As declarações de Moro foram dadas um dia antes de a Polícia Federal realizar a 21ª fase da Lava-Jato, que levou para a cadeia o pecuarista José Carlos Bumlai, amigo pessoal do ex-presidente Lula. As investigações identificaram que ele pegou empréstimos de ao menos R$ 518 milhões com o Banco Nacional de Desenvolvimento e Social (BNDES), sem qualquer critério técnico, e parcela dos recursos pode ter sido desviada para contas de petistas e de integrantes da base aliada do governo.

A resistência ao combate à corrupção não surpreende. Governo e Congresso se alimentam desse veneno que mata a economia e destrói a esperança dos brasileiros. A máquina está montada para sugar os recursos públicos de forma irregular e, assim, manter estruturas partidárias cujo único compromisso é garantir mais roubalheira. Mesmo que a Lava-Jato leve mais políticos e empresários para atrás das grades, pessoas como Sérgio Moro continuarão pregando no deserto. Se houver algum tipo de ação, será para dificultar as investigações e não para incomodar os que estão roubando.

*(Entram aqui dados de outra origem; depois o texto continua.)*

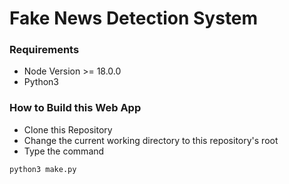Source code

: # Fake News Detection System

### Requirements
<ul>
    <li> Node Version >= 18.0.0
    <li> Python3 
</ul>

### How to Build this Web App
   * Clone this Repository
   * Change the current working directory to this repository's root
   * Type the command
   ```bash
   python3 make.py
   ```


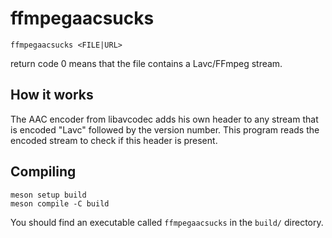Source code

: # ffmpegaacsucks

```
ffmpegaacsucks <FILE|URL>
```

return code 0 means that the file contains a Lavc/FFmpeg stream.

## How it works

The AAC encoder from libavcodec adds his own header to any stream that is
encoded "Lavc" followed by the version number.
This program reads the encoded stream to check if this header is present.

## Compiling

```
meson setup build
meson compile -C build
```

You should find an executable called `ffmpegaacsucks` in the `build/` directory.
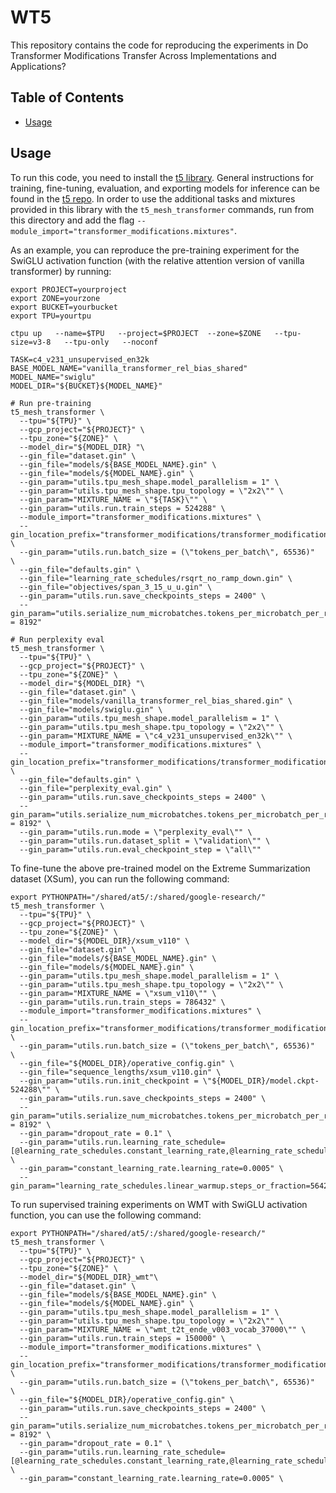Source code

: # WT5

This repository contains the code for reproducing the experiments in
Do Transformer Modifications Transfer Across Implementations and Applications?

## Table of Contents

* [Usage](#usage)

## Usage

To run this code, you need to install the
[t5 library](https://pypi.org/project/t5/). General instructions for training, fine-tuning, evaluation, and exporting models for inference can be found in the [t5 repo](https://github.com/google-research/text-to-text-transfer-transformer). In order to use the additional tasks and mixtures provided in this library with the `t5_mesh_transformer` commands, run from this directory and add the flag `--module_import="transformer_modifications.mixtures"`.

As an example, you can reproduce the pre-training experiment for the SwiGLU
activation function (with the relative attention version of vanilla transformer)
by running:

```
export PROJECT=yourproject
export ZONE=yourzone
export BUCKET=yourbucket
export TPU=yourtpu

ctpu up   --name=$TPU   --project=$PROJECT  --zone=$ZONE   --tpu-size=v3-8   --tpu-only   --noconf

TASK=c4_v231_unsupervised_en32k
BASE_MODEL_NAME="vanilla_transformer_rel_bias_shared"
MODEL_NAME="swiglu"
MODEL_DIR="${BUCKET}${MODEL_NAME}"

# Run pre-training
t5_mesh_transformer \
  --tpu="${TPU}" \
  --gcp_project="${PROJECT}" \
  --tpu_zone="${ZONE}" \
  --model_dir="${MODEL_DIR} "\
  --gin_file="dataset.gin" \
  --gin_file="models/${BASE_MODEL_NAME}.gin" \
  --gin_file="models/${MODEL_NAME}.gin" \
  --gin_param="utils.tpu_mesh_shape.model_parallelism = 1" \
  --gin_param="utils.tpu_mesh_shape.tpu_topology = \"2x2\"" \
  --gin_param="MIXTURE_NAME = \"${TASK}\"" \
  --gin_param="utils.run.train_steps = 524288" \
  --module_import="transformer_modifications.mixtures" \
  --gin_location_prefix="transformer_modifications/transformer_modifications/gin/" \
  --gin_param="utils.run.batch_size = (\"tokens_per_batch\", 65536)"  \
  --gin_file="defaults.gin" \
  --gin_file="learning_rate_schedules/rsqrt_no_ramp_down.gin" \
  --gin_file="objectives/span_3_15_u_u.gin" \
  --gin_param="utils.run.save_checkpoints_steps = 2400" \
  --gin_param="utils.serialize_num_microbatches.tokens_per_microbatch_per_replica = 8192"

# Run perplexity eval
t5_mesh_transformer \
  --tpu="${TPU}" \
  --gcp_project="${PROJECT}" \
  --tpu_zone="${ZONE}" \
  --model_dir="${MODEL_DIR} "\
  --gin_file="dataset.gin" \
  --gin_file="models/vanilla_transformer_rel_bias_shared.gin" \
  --gin_file="models/swiglu.gin" \
  --gin_param="utils.tpu_mesh_shape.model_parallelism = 1" \
  --gin_param="utils.tpu_mesh_shape.tpu_topology = \"2x2\"" \
  --gin_param="MIXTURE_NAME = \"c4_v231_unsupervised_en32k\"" \
  --module_import="transformer_modifications.mixtures" \
  --gin_location_prefix="transformer_modifications/transformer_modifications/gin/" \ 
  --gin_file="defaults.gin" \
  --gin_file="perplexity_eval.gin" \
  --gin_param="utils.run.save_checkpoints_steps = 2400" \
  --gin_param="utils.serialize_num_microbatches.tokens_per_microbatch_per_replica = 8192" \
  --gin_param="utils.run.mode = \"perplexity_eval\"" \
  --gin_param="utils.run.dataset_split = \"validation\"" \
  --gin_param="utils.run.eval_checkpoint_step = \"all\""
```

To fine-tune the above pre-trained model on the Extreme Summarization dataset (XSum), you can run the following command:

```
export PYTHONPATH="/shared/at5/:/shared/google-research/"
t5_mesh_transformer \
  --tpu="${TPU}" \
  --gcp_project="${PROJECT}" \
  --tpu_zone="${ZONE}" \
  --model_dir="${MODEL_DIR}/xsum_v110" \
  --gin_file="dataset.gin" \
  --gin_file="models/${BASE_MODEL_NAME}.gin" \
  --gin_file="models/${MODEL_NAME}.gin" \
  --gin_param="utils.tpu_mesh_shape.model_parallelism = 1" \
  --gin_param="utils.tpu_mesh_shape.tpu_topology = \"2x2\"" \
  --gin_param="MIXTURE_NAME = \"xsum_v110\"" \
  --gin_param="utils.run.train_steps = 786432" \
  --module_import="transformer_modifications.mixtures" \
  --gin_location_prefix="transformer_modifications/transformer_modifications/gin/" \ 
  --gin_param="utils.run.batch_size = (\"tokens_per_batch\", 65536)"  \
  --gin_file="${MODEL_DIR}/operative_config.gin" \
  --gin_file="sequence_lengths/xsum_v110.gin" \
  --gin_param="utils.run.init_checkpoint = \"${MODEL_DIR}/model.ckpt-524288\"" \
  --gin_param="utils.run.save_checkpoints_steps = 2400" \
  --gin_param="utils.serialize_num_microbatches.tokens_per_microbatch_per_replica = 8192" \
  --gin_param="dropout_rate = 0.1" \
  --gin_param="utils.run.learning_rate_schedule=[@learning_rate_schedules.constant_learning_rate,@learning_rate_schedules.linear_warmup]" \
  --gin_param="constant_learning_rate.learning_rate=0.0005" \
  --gin_param="learning_rate_schedules.linear_warmup.steps_or_fraction=564288"
```

To run supervised training experiments on WMT with SwiGLU activation function,
you can use the following command:

```
export PYTHONPATH="/shared/at5/:/shared/google-research/"
t5_mesh_transformer \
  --tpu="${TPU}" \
  --gcp_project="${PROJECT}" \
  --tpu_zone="${ZONE}" \
  --model_dir="${MODEL_DIR}_wmt"\
  --gin_file="dataset.gin" \
  --gin_file="models/${BASE_MODEL_NAME}.gin" \
  --gin_file="models/${MODEL_NAME}.gin" \
  --gin_param="utils.tpu_mesh_shape.model_parallelism = 1" \
  --gin_param="utils.tpu_mesh_shape.tpu_topology = \"2x2\"" \
  --gin_param="MIXTURE_NAME = \"wmt_t2t_ende_v003_vocab_37000\"" \
  --gin_param="utils.run.train_steps = 150000" \
  --module_import="transformer_modifications.mixtures" \
  --gin_location_prefix="transformer_modifications/transformer_modifications/gin/" \ 
  --gin_param="utils.run.batch_size = (\"tokens_per_batch\", 65536)"  \
  --gin_file="${MODEL_DIR}/operative_config.gin" \
  --gin_param="utils.run.save_checkpoints_steps = 2400" \
  --gin_param="utils.serialize_num_microbatches.tokens_per_microbatch_per_replica = 8192" \
  --gin_param="dropout_rate = 0.1" \
  --gin_param="utils.run.learning_rate_schedule=[@learning_rate_schedules.constant_learning_rate,@learning_rate_schedules.linear_warmup]" \
  --gin_param="constant_learning_rate.learning_rate=0.0005" \
```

A decisão do Supremo Tribunal Federal (STF) de fatiar a Lava-Jato vai exatamente na direção que não pode ir. O desmembramento dos processos tira a força das investigações e das provas. A corrupção desvendada pelas equipes da PF, da Justiça Federal e do Ministério Público, que atuam em Curitiba, está completamente amarrada. Não há como um pedaço do processo — o que trata dos desvios da Eletronuclear — ficar no Rio, e, outro — envolvendo o pagamento de propina pela empresa Consist para a senadora Gleisi Hoffmann — ser mandado para São Paulo. É o tipo de manobra que só favorece os corruptos.

Acordo inaceitável

A Lava-Jato foi deflagrada há mais de um ano. Nesse período, em vez de uma resposta clara à sociedade, o que se viu, tanto por parte de integrantes do governo quanto do Congresso, foi uma tentativa de desqualificar o trabalho conduzido por Sérgio Moro. Investigados pela Lava-Jato se acharam no direito de questionar o trabalho da força-tarefa instalada em Curitiba, alegando excessos e faltas de provas. Felizmente, as operações continuaram e estão mostrando que a rede de corrupção tem fortes ligações com o Palácio do Planalto.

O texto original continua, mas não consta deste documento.